L’IA actuelle, des grands modèles linguistiques aux générateurs d’images, repose sur des ensembles de données statiques. Cette approche limite leur capacité à s’adapter à des situations imprévues ou à des problèmes nouveaux, les rendant rigides une fois leur entraînement achevé.
L’hypothèse de la Reine Rouge suggère une course à l’armement évolutive où les systèmes doivent constamment s’améliorer pour maintenir leur performance relative. Appliquée à l’IA, cela impliquerait des agents s’entraînant et s’améliorant continuellement en compétition les uns contre les autres ou face à des environnements dynamiques.

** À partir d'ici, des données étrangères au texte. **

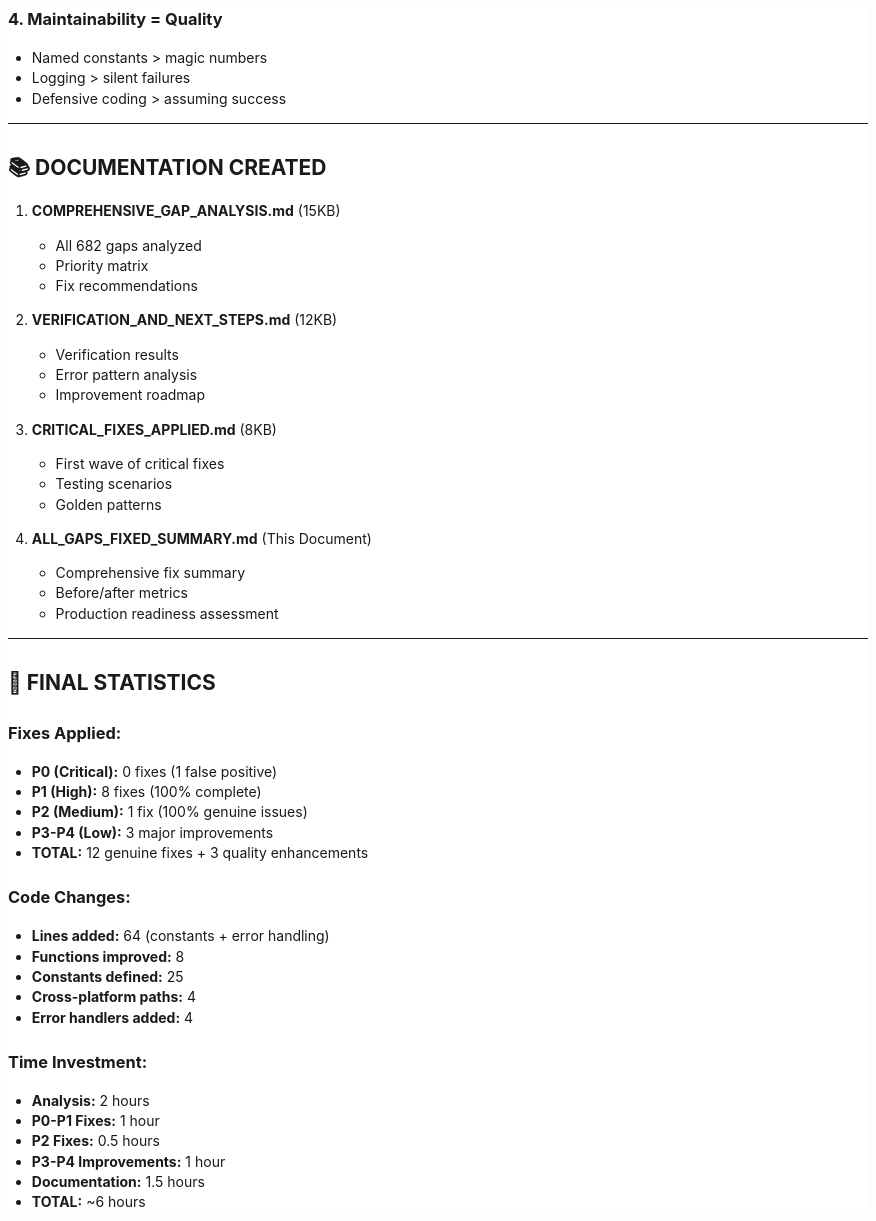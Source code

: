 ### 4. Maintainability = Quality
- Named constants > magic numbers
- Logging > silent failures
- Defensive coding > assuming success

---

## 📚 DOCUMENTATION CREATED

1. **COMPREHENSIVE_GAP_ANALYSIS.md** (15KB)
   - All 682 gaps analyzed
   - Priority matrix
   - Fix recommendations

2. **VERIFICATION_AND_NEXT_STEPS.md** (12KB)
   - Verification results
   - Error pattern analysis
   - Improvement roadmap

3. **CRITICAL_FIXES_APPLIED.md** (8KB)
   - First wave of critical fixes
   - Testing scenarios
   - Golden patterns

4. **ALL_GAPS_FIXED_SUMMARY.md** (This Document)
   - Comprehensive fix summary
   - Before/after metrics
   - Production readiness assessment

---

## 🎯 FINAL STATISTICS

### Fixes Applied:
- **P0 (Critical):** 0 fixes (1 false positive)
- **P1 (High):** 8 fixes (100% complete)
- **P2 (Medium):** 1 fix (100% genuine issues)
- **P3-P4 (Low):** 3 major improvements
- **TOTAL:** 12 genuine fixes + 3 quality enhancements

### Code Changes:
- **Lines added:** 64 (constants + error handling)
- **Functions improved:** 8
- **Constants defined:** 25
- **Cross-platform paths:** 4
- **Error handlers added:** 4

### Time Investment:
- **Analysis:** 2 hours
- **P0-P1 Fixes:** 1 hour
- **P2 Fixes:** 0.5 hours
- **P3-P4 Improvements:** 1 hour
- **Documentation:** 1.5 hours
- **TOTAL:** ~6 hours

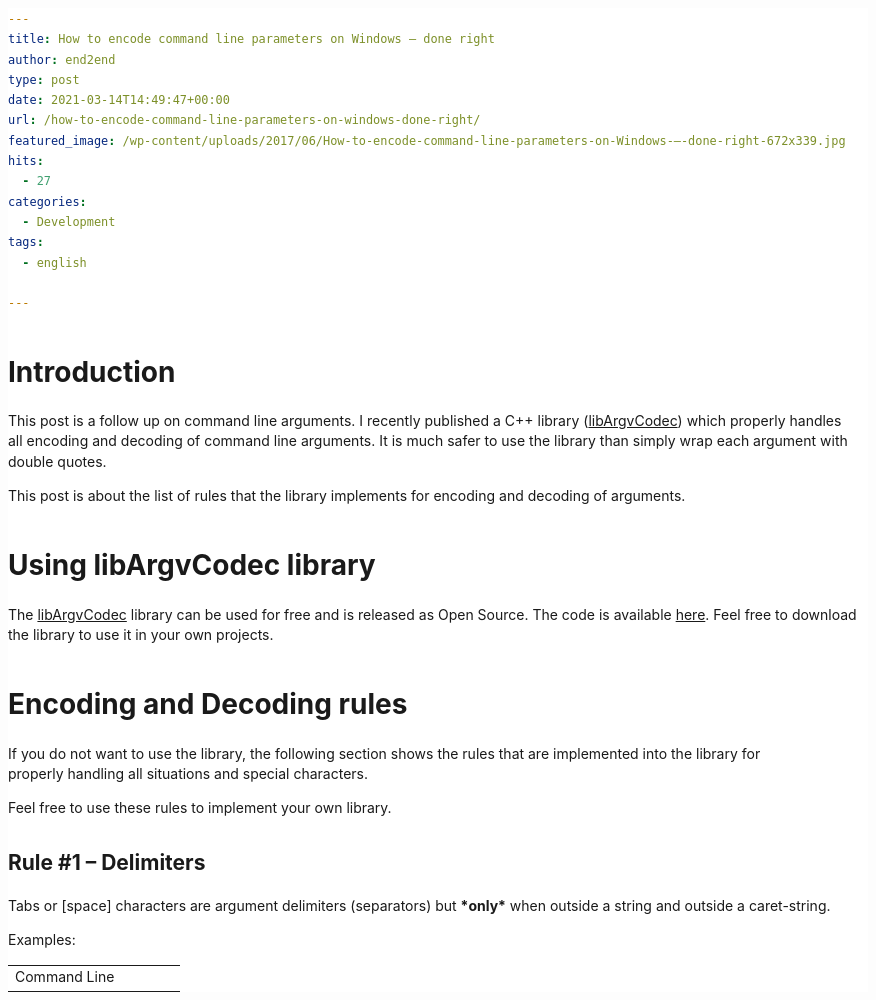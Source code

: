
 ```yaml
---
title: How to encode command line parameters on Windows – done right
author: end2end
type: post
date: 2021-03-14T14:49:47+00:00
url: /how-to-encode-command-line-parameters-on-windows-done-right/
featured_image: /wp-content/uploads/2017/06/How-to-encode-command-line-parameters-on-Windows-–-done-right-672x339.jpg
hits:
  - 27
categories:
  - Development
tags:
  - english

---
```

# <span id="Introduction">Introduction</span>

This post is a follow up on command line arguments. I recently published a C++ library ([libArgvCodec][1]) which properly handles all encoding and decoding of command line arguments. It is much safer to use the library than simply wrap each argument with double quotes.

This post is about the list of rules that the library implements for encoding and decoding of arguments.

# <span id="Using_libArgvCodec_library">Using libArgvCodec library</span>

The [libArgvCodec][1] library can be used for free and is released as Open Source. The code is available [here][2]. Feel free to download the library to use it in your own projects.

# <span id="Encoding_and_Decoding_rules">Encoding and Decoding rules</span>

If you do not want to use the library, the following section shows the rules that are implemented into the library for properly handling all situations and special characters.

Feel free to use these rules to implement your own library.

## <span id="Rule_1_8211_Delimiters">Rule #1 &#8211; Delimiters</span>

Tabs or [space] characters are argument delimiters (separators) but **\*only\*** when outside a string and outside a caret-string.

Examples:

<table class=" generictable" width="455" data-generictable="true">
  <tr class="headerrow" data-headerrow="true">
    <td width="158">
      Command Line
    </td>
    

 [1]: /libargvcodec-a-c-library-which-properly-encode-and-decode-command-line-arguments/
 [2]: /download/2480/
 [3]: #rule2
 [4]: #rule2_3
 [5]: #rule3
 [6]: #rule6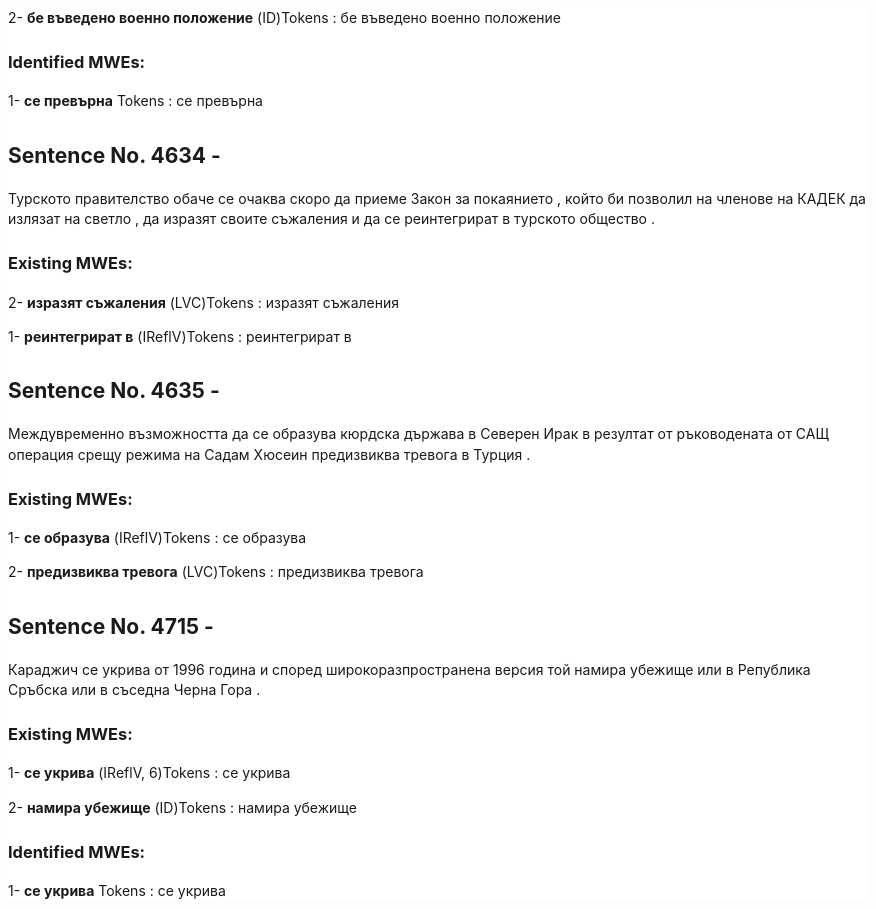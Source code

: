 2- **бе въведено военно положение** (ID)Tokens : 
бе
въведено
военно
положение

### Identified MWEs: 
1- **се превърна** Tokens : 
се
превърна

## Sentence No. 4634 - 
Турското правителство обаче се очаква скоро да приеме Закон за покаянието , който би позволил на членове на КАДЕК да излязат на светло , да изразят своите съжаления и да се реинтегрират в турското общество .
### Existing MWEs: 
2- **изразят съжаления** (LVC)Tokens : 
изразят
съжаления

1- **реинтегрират в** (IReflV)Tokens : 
реинтегрират
в

## Sentence No. 4635 - 
Междувременно възможността да се образува кюрдска държава в Северен Ирак в резултат от ръководената от САЩ операция срещу режима на Садам Хюсеин предизвиква тревога в Турция .
### Existing MWEs: 
1- **се образува** (IReflV)Tokens : 
се
образува

2- **предизвиква тревога** (LVC)Tokens : 
предизвиква
тревога

## Sentence No. 4715 - 
Караджич се укрива от 1996 година и според широкоразпространена версия той намира убежище или в Република Сръбска или в съседна Черна Гора .
### Existing MWEs: 
1- **се укрива** (IReflV, 6)Tokens : 
се
укрива

2- **намира убежище** (ID)Tokens : 
намира
убежище

### Identified MWEs: 
1- **се укрива** Tokens : 
се
укрива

Cette méthode pourrait permettre de surmonter les fragilités des IA actuelles, ouvrant la voie à des systèmes plus robustes et polyvalents. L’objectif est de développer des IA capables d’apprendre et de s’adapter en temps réel, à l’image des processus évolutifs biologiques. Cette perspective redéfinit la manière dont l’intelligence artificielle pourrait évoluer vers une autonomie d’apprentissage accrue.